The Dresden plant in Grundy County and the Byron station south of Rockford will shut in fall 2021. Exelon has warned that those plants would close without legislation to provide more revenue to them.
Historically low wholesale power prices, combined with a glut of power supply, have put financial pressure on the nukes, which by their nature must operate at all hours whether they’re needed or not.
“We recognize this comes as many of our communities are still recovering from the economic and public health impacts of the pandemic, and we will continue our dialogue with policymakers on ways to prevent these closures,” Exelon CEO Chris Crane said in a release. “To that end, we have opened our books to policymakers and will continue to do so for any lawmaker who wishes to judge the plants’ profitability.”
The two plants employ more than 1,500 and pay more than $63 million in local taxes, the company said.
And, in an assertion implicitly aimed at Gov. J.B. Pritzker, the company said, “The two plants supply 30 percent of Illinois’ carbon-free energy and are essential to meeting the state’s goal to achieve 100 percent clean energy.”
Pritzker on Aug. 21 attempted to restart discussions around comprehensive energy legislation that had been derailed with the July admissions by Exelon-owned Commonwealth Edison of paying off friends and allies of House Speaker Michael Madigan over the years in order to win favorable legislation.
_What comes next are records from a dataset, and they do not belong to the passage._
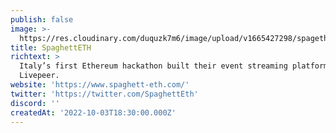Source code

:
 ```yaml
---
publish: false
image: >-
  https://res.cloudinary.com/duquzk7m6/image/upload/v1665427298/spagetheth_bd2a0t.png
title: SpaghettETH
richtext: >
  Italy’s first Ethereum hackathon built their event streaming platform with
  Livepeer.
website: 'https://www.spaghett-eth.com/'
twitter: 'https://twitter.com/SpaghettEth'
discord: ''
createdAt: '2022-10-03T18:30:00.000Z'
---
```


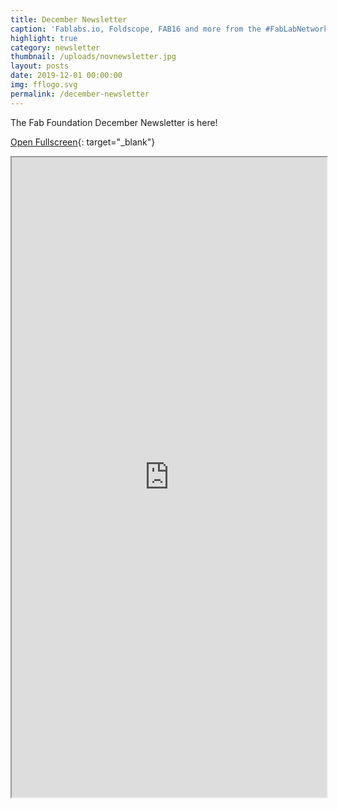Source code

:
 ```yaml
---
title: December Newsletter
caption: 'Fablabs.io, Foldscope, FAB16 and more from the #FabLabNetwork'
highlight: true
category: newsletter
thumbnail: /uploads/novnewsletter.jpg
layout: posts
date: 2019-12-01 00:00:00
img: fflogo.svg
permalink: /december-newsletter
---
```


The Fab Foundation December Newsletter is here\!

[Open Fullscreen](http://mailchi.mp/fabfoundation.org/the-fab-foundation-december-newsletter-is-here-4007311){: target="_blank"}

<iframe src="http://mailchi.mp/fabfoundation.org/the-fab-foundation-december-newsletter-is-here-4007311" style="max-width: 1024px; width: 100%; margin: 0 auto; height: 1024px"></iframe>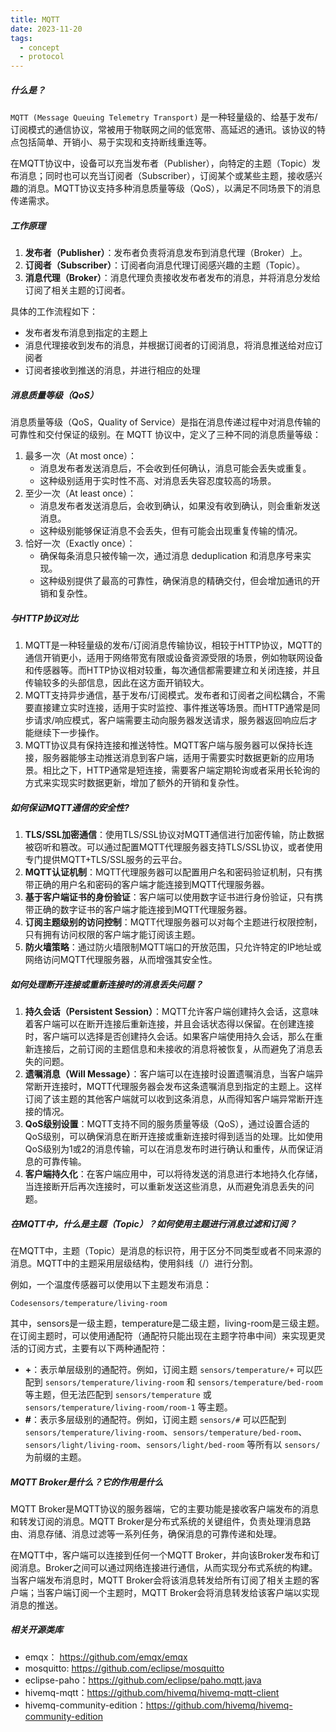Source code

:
 ```yaml
---
title: MQTT
date: 2023-11-20
tags:
  - concept
  - protocol
---
```


##### 什么是？

`MQTT (Message Queuing Telemetry Transport)` 是一种轻量级的、给基于发布/订阅模式的通信协议，常被用于物联网之间的低宽带、高延迟的通讯。该协议的特点包括简单、开销小、易于实现和支持断线重连等。

在MQTT协议中，设备可以充当发布者（Publisher），向特定的主题（Topic）发布消息；同时也可以充当订阅者（Subscriber），订阅某个或某些主题，接收感兴趣的消息。MQTT协议支持多种消息质量等级（QoS），以满足不同场景下的消息传递需求。



##### 工作原理

1. **发布者（Publisher）**：发布者负责将消息发布到消息代理（Broker）上。
2. **订阅者（Subscriber）**：订阅者向消息代理订阅感兴趣的主题（Topic）。
3. **消息代理（Broker）**：消息代理负责接收发布者发布的消息，并将消息分发给订阅了相关主题的订阅者。

具体的工作流程如下：

* 发布者发布消息到指定的主题上
* 消息代理接收到发布的消息，并根据订阅者的订阅消息，将消息推送给对应订阅者
* 订阅者接收到推送的消息，并进行相应的处理



##### 消息质量等级（QoS）

消息质量等级（QoS，Quality of Service）是指在消息传递过程中对消息传输的可靠性和交付保证的级别。在 MQTT 协议中，定义了三种不同的消息质量等级：

1. 最多一次（At most once）：
    * 消息发布者发送消息后，不会收到任何确认，消息可能会丢失或重复。
    * 这种级别适用于实时性不高、对消息丢失容忍度较高的场景。
2. 至少一次（At least once）：
    * 消息发布者发送消息后，会收到确认，如果没有收到确认，则会重新发送消息。
    * 这种级别能够保证消息不会丢失，但有可能会出现重复传输的情况。
3. 恰好一次（Exactly once）：
    * 确保每条消息只被传输一次，通过消息 deduplication 和消息序号来实现。
    * 这种级别提供了最高的可靠性，确保消息的精确交付，但会增加通讯的开销和复杂性。



##### 与HTTP协议对比

1. MQTT是一种轻量级的发布/订阅消息传输协议，相较于HTTP协议，MQTT的通信开销更小，适用于网络带宽有限或设备资源受限的场景，例如物联网设备和传感器等。而HTTP协议相对较重，每次通信都需要建立和关闭连接，并且传输较多的头部信息，因此在这方面开销较大。
2. MQTT支持异步通信，基于发布/订阅模式。发布者和订阅者之间松耦合，不需要直接建立实时连接，适用于实时监控、事件推送等场景。而HTTP通常是同步请求/响应模式，客户端需要主动向服务器发送请求，服务器返回响应后才能继续下一步操作。
3. MQTT协议具有保持连接和推送特性。MQTT客户端与服务器可以保持长连接，服务器能够主动推送消息到客户端，适用于需要实时数据更新的应用场景。相比之下，HTTP通常是短连接，需要客户端定期轮询或者采用长轮询的方式来实现实时数据更新，增加了额外的开销和复杂性。



##### 如何保证MQTT通信的安全性?

1. **TLS/SSL加密通信**：使用TLS/SSL协议对MQTT通信进行加密传输，防止数据被窃听和篡改。可以通过配置MQTT代理服务器支持TLS/SSL协议，或者使用专门提供MQTT+TLS/SSL服务的云平台。
2. **MQTT认证机制**：MQTT代理服务器可以配置用户名和密码验证机制，只有携带正确的用户名和密码的客户端才能连接到MQTT代理服务器。
3. **基于客户端证书的身份验证**：客户端可以使用数字证书进行身份验证，只有携带正确的数字证书的客户端才能连接到MQTT代理服务器。
4. **订阅主题级别的访问控制**：MQTT代理服务器可以对每个主题进行权限控制，只有拥有访问权限的客户端才能订阅该主题。
5. **防火墙策略**：通过防火墙限制MQTT端口的开放范围，只允许特定的IP地址或网络访问MQTT代理服务器，从而增强其安全性。



##### 如何处理断开连接或重新连接时的消息丢失问题？

1. **持久会话（Persistent Session）**：MQTT允许客户端创建持久会话，这意味着客户端可以在断开连接后重新连接，并且会话状态得以保留。在创建连接时，客户端可以选择是否创建持久会话。如果客户端使用持久会话，那么在重新连接后，之前订阅的主题信息和未接收的消息将被恢复，从而避免了消息丢失的问题。
2. **遗嘱消息（Will Message）**：客户端可以在连接时设置遗嘱消息，当客户端异常断开连接时，MQTT代理服务器会发布这条遗嘱消息到指定的主题上。这样订阅了该主题的其他客户端就可以收到这条消息，从而得知客户端异常断开连接的情况。
3. **QoS级别设置**：MQTT支持不同的服务质量等级（QoS），通过设置合适的QoS级别，可以确保消息在断开连接或重新连接时得到适当的处理。比如使用QoS级别为1或2的消息传输，可以在消息发布时进行确认和重传，从而保证消息的可靠传输。
4. **客户端持久化**：在客户端应用中，可以将待发送的消息进行本地持久化存储，当连接断开后再次连接时，可以重新发送这些消息，从而避免消息丢失的问题。



##### 在MQTT中，什么是主题（Topic）？如何使用主题进行消息过滤和订阅？

在MQTT中，主题（Topic）是消息的标识符，用于区分不同类型或者不同来源的消息。MQTT中的主题采用层级结构，使用斜线（/）进行分割。

例如，一个温度传感器可以使用以下主题发布消息：

```
Codesensors/temperature/living-room
```

其中，sensors是一级主题，temperature是二级主题，living-room是三级主题。在订阅主题时，可以使用通配符（通配符只能出现在主题字符串中间）来实现更灵活的订阅方式，主要有以下两种通配符：

- **+**：表示单层级别的通配符。例如，订阅主题 `sensors/temperature/+` 可以匹配到 `sensors/temperature/living-room` 和 `sensors/temperature/bed-room` 等主题，但无法匹配到 `sensors/temperature` 或 `sensors/temperature/living-room/room-1` 等主题。
- **#**：表示多层级别的通配符。例如，订阅主题 `sensors/#` 可以匹配到 `sensors/temperature/living-room`、`sensors/temperature/bed-room`、`sensors/light/living-room`、`sensors/light/bed-room` 等所有以 `sensors/` 为前缀的主题。



##### MQTT Broker是什么？它的作用是什么

MQTT Broker是MQTT协议的服务器端，它的主要功能是接收客户端发布的消息和转发订阅的消息。MQTT Broker是分布式系统的关键组件，负责处理消息路由、消息存储、消息过滤等一系列任务，确保消息的可靠传递和处理。

在MQTT中，客户端可以连接到任何一个MQTT Broker，并向该Broker发布和订阅消息。Broker之间可以通过网络连接进行通信，从而实现分布式系统的构建。当客户端发布消息时，MQTT Broker会将该消息转发给所有订阅了相关主题的客户端；当客户端订阅一个主题时，MQTT Broker会将消息转发给该客户端以实现消息的推送。



##### 相关开源类库

* emqx： https://github.com/emqx/emqx
* mosquitto: https://github.com/eclipse/mosquitto
* eclipse-paho：https://github.com/eclipse/paho.mqtt.java
* hivemq-mqtt：https://github.com/hivemq/hivemq-mqtt-client
* hivemq-community-edition：https://github.com/hivemq/hivemq-community-edition 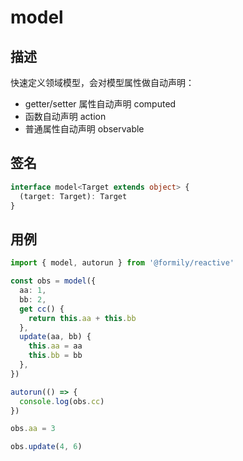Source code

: # model

## 描述

快速定义领域模型，会对模型属性做自动声明：

- getter/setter 属性自动声明 computed
- 函数自动声明 action
- 普通属性自动声明 observable

## 签名

```ts
interface model<Target extends object> {
  (target: Target): Target
}
```

## 用例

```ts
import { model, autorun } from '@formily/reactive'

const obs = model({
  aa: 1,
  bb: 2,
  get cc() {
    return this.aa + this.bb
  },
  update(aa, bb) {
    this.aa = aa
    this.bb = bb
  },
})

autorun(() => {
  console.log(obs.cc)
})

obs.aa = 3

obs.update(4, 6)
```
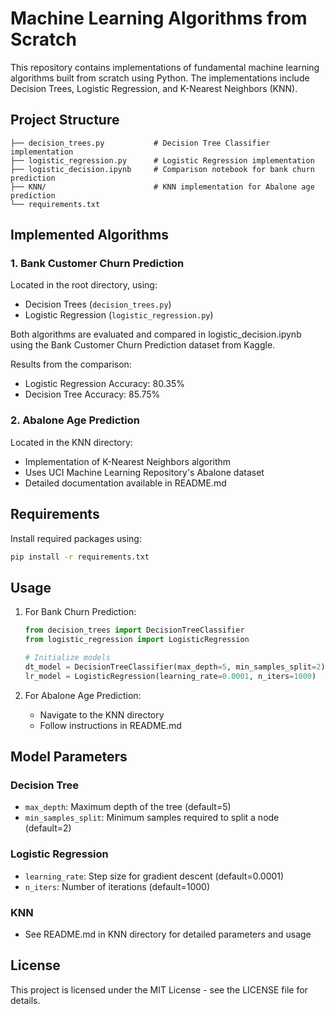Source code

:# Machine Learning Algorithms from Scratch

This repository contains implementations of fundamental machine learning algorithms built from scratch using Python. The implementations include Decision Trees, Logistic Regression, and K-Nearest Neighbors (KNN).

## Project Structure

```
├── decision_trees.py           # Decision Tree Classifier implementation
├── logistic_regression.py      # Logistic Regression implementation
├── logistic_decision.ipynb     # Comparison notebook for bank churn prediction
├── KNN/                        # KNN implementation for Abalone age prediction
└── requirements.txt
```

## Implemented Algorithms

### 1. Bank Customer Churn Prediction

Located in the root directory, using:

- Decision Trees (`decision_trees.py`)
- Logistic Regression (`logistic_regression.py`)

Both algorithms are evaluated and compared in logistic_decision.ipynb using the Bank Customer Churn Prediction dataset from Kaggle.

Results from the comparison:

- Logistic Regression Accuracy: 80.35%
- Decision Tree Accuracy: 85.75%

### 2. Abalone Age Prediction

Located in the KNN directory:

- Implementation of K-Nearest Neighbors algorithm
- Uses UCI Machine Learning Repository's Abalone dataset
- Detailed documentation available in README.md

## Requirements

Install required packages using:

```bash
pip install -r requirements.txt
```

## Usage

1. For Bank Churn Prediction:

   ```python
   from decision_trees import DecisionTreeClassifier
   from logistic_regression import LogisticRegression

   # Initialize models
   dt_model = DecisionTreeClassifier(max_depth=5, min_samples_split=2)
   lr_model = LogisticRegression(learning_rate=0.0001, n_iters=1000)
   ```

2. For Abalone Age Prediction:
   - Navigate to the KNN directory
   - Follow instructions in README.md

## Model Parameters

### Decision Tree

- `max_depth`: Maximum depth of the tree (default=5)
- `min_samples_split`: Minimum samples required to split a node (default=2)

### Logistic Regression

- `learning_rate`: Step size for gradient descent (default=0.0001)
- `n_iters`: Number of iterations (default=1000)

### KNN

- See README.md in KNN directory for detailed parameters and usage

## License

This project is licensed under the MIT License - see the LICENSE file for details.
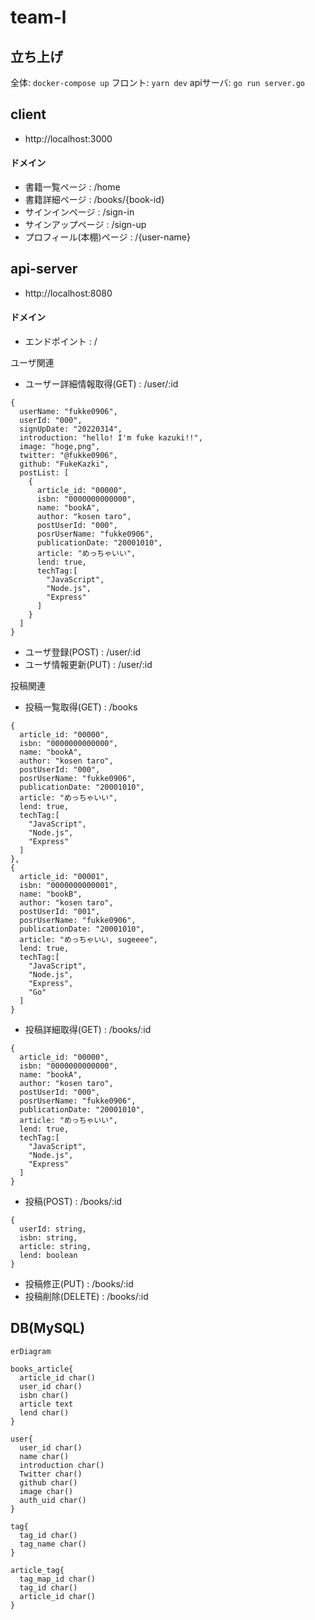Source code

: # team-l

## 立ち上げ
全体: ```docker-compose up```
フロント: ```yarn dev```
apiサーバ: ```go run server.go```

## client
- http://localhost:3000
#### ドメイン

- 書籍一覧ページ : /home 
- 書籍詳細ページ : /books/{book-id}
- サインインページ : /sign-in
- サインアップページ : /sign-up
- プロフィール(本棚)ページ : /{user-name}

## api-server
- http://localhost:8080

#### ドメイン

- エンドポイント : /

ユーザ関連
- ユーザー詳細情報取得(GET) : /user/:id
```
{
  userName: "fukke0906",
  userId: "000",
  signUpDate: "20220314",
  introduction: "hello! I'm fuke kazuki!!",
  image: "hoge,png",
  twitter: "@fukke0906",
  github: "FukeKazki",
  postList: [
    {
      article_id: "00000",
      isbn: "0000000000000",
      name: "bookA",
      author: "kosen taro",
      postUserId: "000",
      posrUserName: "fukke0906",
      publicationDate: "20001010",
      article: "めっちゃいい",
      lend: true,
      techTag:[
        "JavaScript",
        "Node.js",
        "Express"
      ]
    }
  ]
}
```
- ユーザ登録(POST) : /user/:id
- ユーザ情報更新(PUT) : /user/:id

投稿関連
- 投稿一覧取得(GET) : /books
```
{
  article_id: "00000",
  isbn: "0000000000000",
  name: "bookA",
  author: "kosen taro",
  postUserId: "000",
  posrUserName: "fukke0906",
  publicationDate: "20001010",
  article: "めっちゃいい",
  lend: true,
  techTag:[
    "JavaScript",
    "Node.js",
    "Express"
  ]
},
{
  article_id: "00001",
  isbn: "0000000000001",
  name: "bookB",
  author: "kosen taro",
  postUserId: "001",
  posrUserName: "fukke0906",
  publicationDate: "20001010",
  article: "めっちゃいい, sugeeee",
  lend: true,
  techTag:[
    "JavaScript",
    "Node.js",
    "Express",
    "Go"
  ]
}
```
- 投稿詳細取得(GET) : /books/:id
```
{
  article_id: "00000",
  isbn: "0000000000000",
  name: "bookA",
  author: "kosen taro",
  postUserId: "000",
  posrUserName: "fukke0906",
  publicationDate: "20001010",
  article: "めっちゃいい",
  lend: true,
  techTag:[
    "JavaScript",
    "Node.js",
    "Express"
  ]
}
```
- 投稿(POST) : /books/:id
```
{
  userId: string,
  isbn: string,
  article: string,
  lend: boolean
}
```
- 投稿修正(PUT) : /books/:id
- 投稿削除(DELETE) : /books/:id


## DB(MySQL)

```mermaid
erDiagram

books_article{
  article_id char()
  user_id char()
  isbn char()
  article text 
  lend char()
}

user{
  user_id char()
  name char()
  introduction char()
  Twitter char()
  github char()
  image char()
  auth_uid char()
}

tag{
  tag_id char()
  tag_name char()
}

article_tag{
  tag_map_id char()
  tag_id char()
  article_id char()
}

```
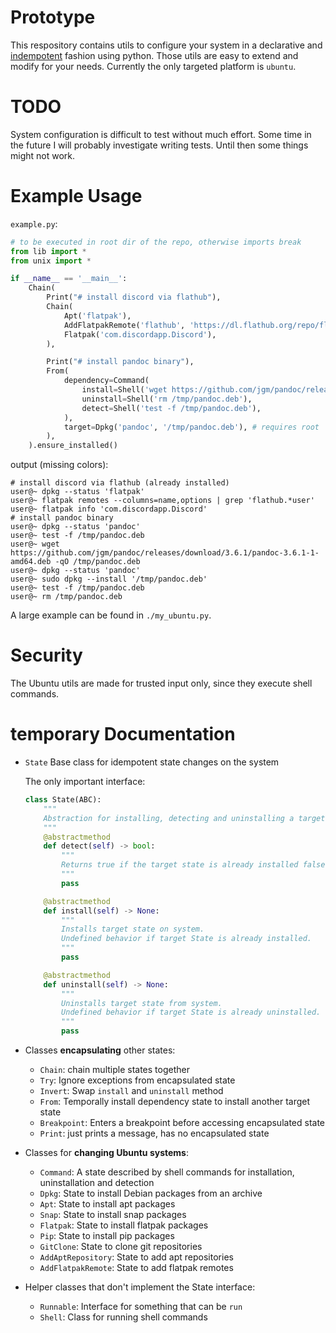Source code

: # Prototype

This respository contains utils to configure your system in a declarative and [indempotent](https://en.wikipedia.org/wiki/Idempotence) fashion using python.
Those utils are easy to extend and modify for your needs.
Currently the only targeted platform is `ubuntu`.

# TODO

System configuration is difficult to test without much effort.
Some time in the future I will probably investigate writing tests.
Until then some things might not work.


# Example Usage

`example.py`:
```python
# to be executed in root dir of the repo, otherwise imports break
from lib import *
from unix import *

if __name__ == '__main__':
    Chain(
        Print("# install discord via flathub"),
        Chain(
            Apt('flatpak'), 
            AddFlatpakRemote('flathub', 'https://dl.flathub.org/repo/flathub.flatpakrepo'),
            Flatpak('com.discordapp.Discord'),
        ),

        Print("# install pandoc binary"),
        From(
            dependency=Command(
                install=Shell('wget https://github.com/jgm/pandoc/releases/download/3.6.1/pandoc-3.6.1-1-amd64.deb -qO /tmp/pandoc.deb'),
                uninstall=Shell('rm /tmp/pandoc.deb'),
                detect=Shell('test -f /tmp/pandoc.deb'),
            ),
            target=Dpkg('pandoc', '/tmp/pandoc.deb'), # requires root
        ),
    ).ensure_installed()
```
output (missing colors):
```plain
# install discord via flathub (already installed)
user@~ dpkg --status 'flatpak'
user@~ flatpak remotes --columns=name,options | grep 'flathub.*user'
user@~ flatpak info 'com.discordapp.Discord'
# install pandoc binary
user@~ dpkg --status 'pandoc'
user@~ test -f /tmp/pandoc.deb
user@~ wget https://github.com/jgm/pandoc/releases/download/3.6.1/pandoc-3.6.1-1-amd64.deb -qO /tmp/pandoc.deb
user@~ dpkg --status 'pandoc'
user@~ sudo dpkg --install '/tmp/pandoc.deb'
user@~ test -f /tmp/pandoc.deb
user@~ rm /tmp/pandoc.deb
```

A large example can be found in `./my_ubuntu.py`.

# Security

The Ubuntu utils are made for trusted input only, since they execute shell commands.

# temporary Documentation

- `State` Base class for idempotent state changes on the system

    The only important interface:
    ```python
    class State(ABC):
        """
        Abstraction for installing, detecting and uninstalling a target state from the system.
        """
        @abstractmethod
        def detect(self) -> bool:
            """
            Returns true if the target state is already installed false otherwise.
            """
            pass
    
        @abstractmethod
        def install(self) -> None:
            """
            Installs target state on system. 
            Undefined behavior if target State is already installed.
            """
            pass
    
        @abstractmethod
        def uninstall(self) -> None:
            """
            Uninstalls target state from system.
            Undefined behavior if target State is already uninstalled.
            """
            pass
    ```
    

- Classes **encapsulating** other states:
    - `Chain`: chain multiple states together
    - `Try`: Ignore exceptions from encapsulated state 
    - `Invert`: Swap `install` and `uninstall` method
    - `From`: Temporally install dependency state to install another target state
    - `Breakpoint`: Enters a breakpoint before accessing encapsulated state
    - `Print`: just prints a message, has no encapsulated state
- Classes for **changing Ubuntu systems**:
    - `Command`: A state described by shell commands for installation, uninstallation and detection
    - `Dpkg`: State to install Debian packages from an archive
    - `Apt`: State to install apt packages
    - `Snap`: State to install snap packages
    - `Flatpak`: State to install flatpak packages 
    - `Pip`: State to install pip packages
    - `GitClone`: State to clone git repositories
    - `AddAptRepository`: State to add apt repositories
    - `AddFlatpakRemote`: State to add flatpak remotes
- Helper classes that don't implement the State interface:
    - `Runnable`: Interface for something that can be `run`
    - `Shell`: Class for running shell commands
That included the Future Energy Jobs Act of 2016, which imposed new charges on ratepayers statewide to subsidize two other nukes that Exelon had announced it was closing. The subsidies provide $235 million to Exelon each year.
The set of principles Pritzker provided for a bill he’d favor included dismissal of Exelon’s proposal to have the state take over from a federally chartered regional grid operator the function of setting the prices power plants receive for their promise each year to deliver during high-demand periods.
“We agree with Gov. Pritzker that policy reform is urgently needed to address the climate crisis and advance Illinois’ clean energy economy, and we support the objectives of the governor’s recent energy principles,” Crane said in the release. “That’s separate from today’s announcement to retire these two zero-carbon nuclear plants, which was not a decision made lightly and is one that has been in the works for some time.”
Pritzker in his principles said he was open to helping keep nukes open but that it would happen only after Exelon provided audited financials for each plant to unspecified state officials.
During the 2016 negotiations, Exelon distributed unaudited and relatively vague materials on each nuke’s financial situation. That raised questions about whether the company got more cash than it needed to keep the plants open.
In its release, Exelon said its Braidwood nuke in Will County, first identified as a closure possibility about two years ago, continues to be at risk. That plant is pledged to run until at least 2022 under agreements with PJM Interconnection, the regional grid overseer.
Exelon also said its only other unsubsidized nuke—the LaSalle plant in Marseilles—is at « high risk » of premature closure.
PJM will have something to say about Exelon’s closure plans. The regional authority’s primary responsibility is to ensure there’s enough generation capacity to keep the lights on. If it decides that one of the plants is needed for reliability reasons, it can demand the facility remain open under a special contract that ensures it makes a profit.
But those arrangements last only until replacement capacity can be built, and plants fueled by natural gas continue to get financing even when there’s no immediate need for them. Just three days ago, a 1,250-megawatt gas plant to be located very near the Dresden nuke announced it had obtained $875 million in debt financing and is expected to become operational in 2023.
Unlike nukes, gas plants emit carbon, a heat-trapping gas. Environmentalists warn that switching nuclear for gas-fired power will set back the effort to reduce carbon emissions necessary to slow down global warming. Pritzker’s goal is a carbon-free power industry in Illinois by 2050.
Exelon and other nuclear advocates say nukes can serve as a bridge to when renewable resources like wind and solar, combined with better battery and energy-storage technologies, can shoulder most of the reliability load.
This story has been corrected to reflect that Exelon warned its Braidwood plant also remains at risk of early retirement. An earlier version said Exelon made no mention of Braidwood in its release.